`push_to_hub()` for Llama 3.1 8B doesn't save `lm_head.weight` tensor #37303

wizeng23 · 2025-04-05T07:24:53Z

System Info

transformers version: 4.49.0
Platform: Linux-6.8.0-1015-gcp-x86_64-with-glibc2.35
Python version: 3.10.13
Huggingface_hub version: 0.30.1
Safetensors version: 0.5.3
Accelerate version: 1.2.1
Accelerate config: not found
DeepSpeed version: not installed
PyTorch version (GPU?): 2.5.1+cu124 (True)
Tensorflow version (GPU?): not installed (NA)
Flax version (CPU?/GPU?/TPU?): not installed (NA)
Jax version: not installed
JaxLib version: not installed
Using distributed or parallel set-up in script?:
Using GPU in script?:
GPU type: NVIDIA A100-SXM4-40GB

Who can help?

@ArthurZucker

Information

The official example scripts
My own modified scripts

Tasks

An officially supported task in the examples folder (such as GLUE/SQuAD, ...)
My own task or dataset (give details below)

Reproduction

import torch
import transformers
model = transformers.AutoModel.from_pretrained("meta-llama/Llama-3.1-8B", torch_dtype=torch.bfloat16)
model.push_to_hub('wizeng23/Llama-test')
tokenizer = transformers.AutoTokenizer.from_pretrained("meta-llama/Llama-3.1-8B")
tokenizer.push_to_hub('wizeng23/Llama-test')

Expected behavior

I'd expect the model weights to be completely unchanged when saving the model.
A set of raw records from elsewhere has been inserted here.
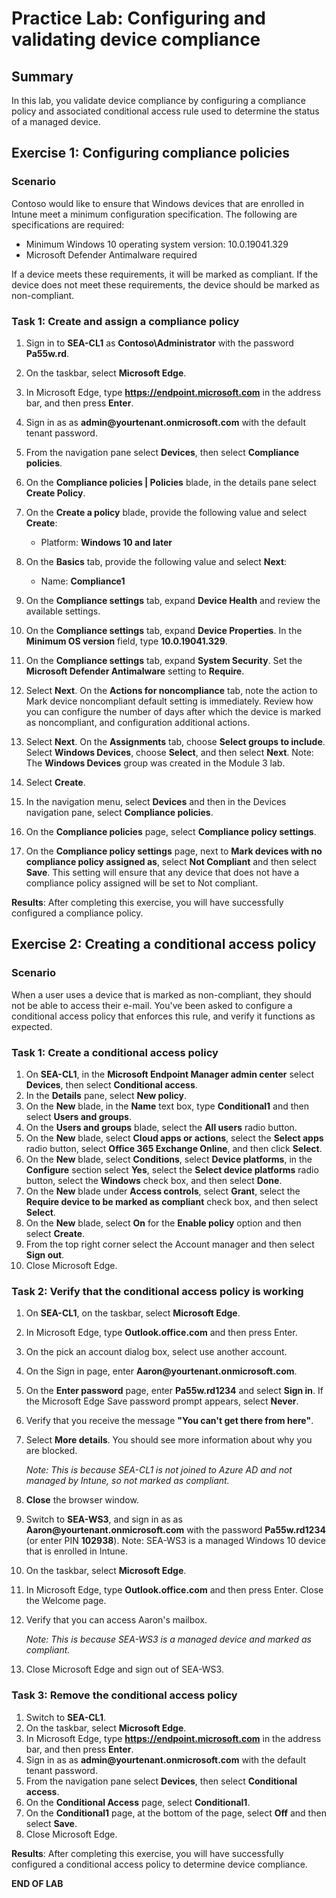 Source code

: # Practice Lab: Configuring and validating device compliance

## Summary

In this lab, you validate device compliance by configuring a compliance policy and associated conditional access rule used to determine the status of a managed device. 

## Exercise 1: Configuring compliance policies 

### Scenario

Contoso would like to ensure that Windows devices that are enrolled in Intune meet a minimum configuration specification. 
The following are specifications are required:

- Minimum Windows 10 operating system version: 10.0.19041.329
- Microsoft Defender Antimalware required

If a device meets these requirements, it will be marked as compliant. If the device does not meet these requirements, the device should be marked as non-compliant.

### Task 1: Create and assign a compliance policy

1. Sign in to **SEA-CL1** as **Contoso\\Administrator** with the password **Pa55w.rd**. 
2. On the taskbar, select **Microsoft Edge**.
3. In Microsoft Edge, type **https://endpoint.microsoft.com** in the  address bar, and then press **Enter**. 
4. Sign in as as **admin\@yourtenant.onmicrosoft.com** with the default tenant password.
5. From the navigation pane select **Devices**, then select **Compliance policies**.
6. On the **Compliance policies | Policies** blade, in the details pane select **Create Policy**.
7. On the **Create a policy** blade, provide the following value and select **Create**:

   -  Platform: **Windows 10 and later**

8. On the **Basics** tab, provide the following value and select **Next**:

   -  Name: **Compliance1**

9. On the **Compliance settings** tab, expand **Device Health** and review the available settings.
10. On the **Compliance settings** tab, expand **Device Properties**. In the **Minimum OS version** field, type **10.0.19041.329**.
11. On the **Compliance settings** tab, expand **System Security**. Set the **Microsoft Defender Antimalware** setting to **Require**. 
12. Select **Next**. On the **Actions for noncompliance** tab, note the action to Mark device noncompliant default setting is immediately. Review how you can configure the number of days after which the device is marked as noncompliant, and configuration additional actions. 
13. Select **Next**. On the **Assignments** tab, choose **Select groups to include**. Select **Windows Devices**, choose **Select**, and then select **Next**. Note: The **Windows Devices** group was created in the Module 3 lab. 
14. Select **Create**.
15. In the navigation menu, select **Devices** and then in the Devices navigation pane, select **Compliance policies**.
16. On the **Compliance policies** page, select **Compliance policy settings**.
17. On the **Compliance policy settings** page, next to **Mark devices with no compliance policy assigned as**, select **Not Compliant** and then select **Save**. This setting will ensure that any device that does not have a compliance policy assigned will be set to Not compliant.

**Results**: After completing this exercise, you will have successfully configured a compliance policy.


## Exercise 2: Creating a conditional access policy

### Scenario 

When a user uses a device that is marked as non-compliant, they should not be able to access their e-mail. You've been asked to configure a conditional access policy that enforces this rule, and verify it functions as expected.

### Task 1: Create a conditional access policy

1. On **SEA-CL1**, in the **Microsoft Endpoint Manager admin center** select **Devices**, then select **Conditional access**.
2. In the **Details** pane, select **New policy**.
3. On the **New** blade, in the **Name** text box, type **Conditional1** and then select **Users and groups**.
4. On the **Users and groups** blade, select the **All users** radio button.
5. On the **New** blade, select **Cloud apps or actions**, select the **Select apps** radio button, select **Office 365 Exchange Online**, and then click **Select**.
6. On the **New** blade, select **Conditions**, select **Device platforms**, in the **Configure** section select **Yes**, select the **Select device platforms** radio button, select the **Windows** check box, and then select **Done**.
7. On the **New** blade under **Access controls**, select **Grant**, select the **Require device to be marked as compliant** check box, and then select **Select**.
8. On the **New** blade, select **On** for the **Enable policy** option and then select **Create**.
9. From the top right corner select the Account manager and then select **Sign out**.
10. Close Microsoft Edge.

### Task 2: Verify that the conditional access policy is working

1. On **SEA-CL1**, on the taskbar, select **Microsoft Edge**.
2. In Microsoft Edge, type **Outlook.office.com** and then press Enter.
3. On the pick an account dialog box, select use another account.
4. On the Sign in page, enter **Aaron\@yourtenant.onmicrosoft.com**.
5. On the **Enter password** page, enter **Pa55w.rd1234** and select **Sign in**. If the Microsoft Edge Save password prompt appears, select **Never**.
6. Verify that you receive the message **"You can't get there from here"**.
7. Select **More details**. You should see more information about why you are blocked. 

   _Note: This is because SEA-CL1 is not joined to Azure AD and not managed by Intune, so not marked as compliant._

8. **Close** the browser window.
9. Switch to **SEA-WS3**, and sign in as as **Aaron\@yourtenant.onmicrosoft.com** with the password **Pa55w.rd1234** (or enter PIN **102938**). Note: SEA-WS3 is a managed Windows 10 device that is enrolled in Intune.
10. On the taskbar, select **Microsoft Edge**.
11. In Microsoft Edge, type **Outlook.office.com** and then press Enter. Close the Welcome page.
12. Verify that you can access Aaron's mailbox. 

    _Note: This is because SEA-WS3 is a managed device and marked as compliant._

13. Close Microsoft Edge and sign out of SEA-WS3.


### Task 3: Remove the conditional access policy

1. Switch to **SEA-CL1**.
2. On the taskbar, select **Microsoft Edge**.
3. In Microsoft Edge, type **https://endpoint.microsoft.com** in the  address bar, and then 
    press **Enter**. 
4. Sign in as as **admin\@yourtenant.onmicrosoft.com** with the default tenant password.
5. From the navigation pane select **Devices**, then select **Conditional access**.
6. On the **Conditional Access** page, select **Conditional1**.
7. On the **Conditional1** page, at the bottom of the page, select **Off** and then select **Save**.
8. Close Microsoft Edge.

**Results**: After completing this exercise, you will have successfully configured a conditional access policy to determine device compliance.

**END OF LAB**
However, it seems the lm_head.weight is not saved at all. model-00004-of-00004.safetensors for Llama 3.1 8B 1.17GB, while in the saved model, it's 117MB: https://huggingface.co/wizeng23/Llama-test/tree/main. I checked the save tensor file, and the only difference is the missing lm head tensor (shape [128256, 4096]); this is 500M params, which seems to fully account for the missing size.

The text was updated successfully, but these errors were encountered:

zucchini-nlp · 2025-04-07T08:43:06Z

If the weights are tied, we don't save lm head. When loading the model, an embed_tokens weight can be used for both: embedding and the head. Is loading back raising warnings like "Some weights are not initialized from ckpt"?

Zephyr271828 · 2025-04-07T18:20:06Z

Hi! @wizeng23 , just as @zucchini-nlp mentioned, sometimes tied weights is the reason that lm_head cannot be found in model.state_dict().keys(). You may check this comment.

However, for your issue, it seems tied weights is not the cause. You are loading llama 3.1 8B model with AutoModel.from_pretrained. As a result, the type of your model is <class 'transformers.models.llama.modeling_llama.LlamaModel'>, which does not have lm_head. You may want to verify with the following code:

import os
import torch
import transformers

model_path = "meta-llama/Llama-3.1-8B"

llama_model = transformers.AutoModel.from_pretrained(model_path, torch_dtype=torch.bfloat16)

# check if lm_head is in the named_parameters of LlamaForCausalLM
print(any("lm_head" in name for name, _ in llama_model.named_parameters()))
print(type(llama_model))

# save LlamaModel and check the size of the safetensors
llama_model.save_pretrained('./ckpt/llama_model')
print('model-00004-of-00004.safetensors size: {:.2e} bytes'.format(
    os.path.getsize('./ckpt/llama_model/model-00004-of-00004.safetensors')
))

llama_for_causal_lm = transformers.AutoModelForCausalLM.from_pretrained(model_path, torch_dtype=torch.bfloat16)

# check if lm_head is in the named_parameters of LlamaForCausalLM
print(any("lm_head" in name for name, _ in llama_for_causal_lm.named_parameters()))
print([name for name, _ in llama_for_causal_lm.named_parameters() if "lm_head" in name])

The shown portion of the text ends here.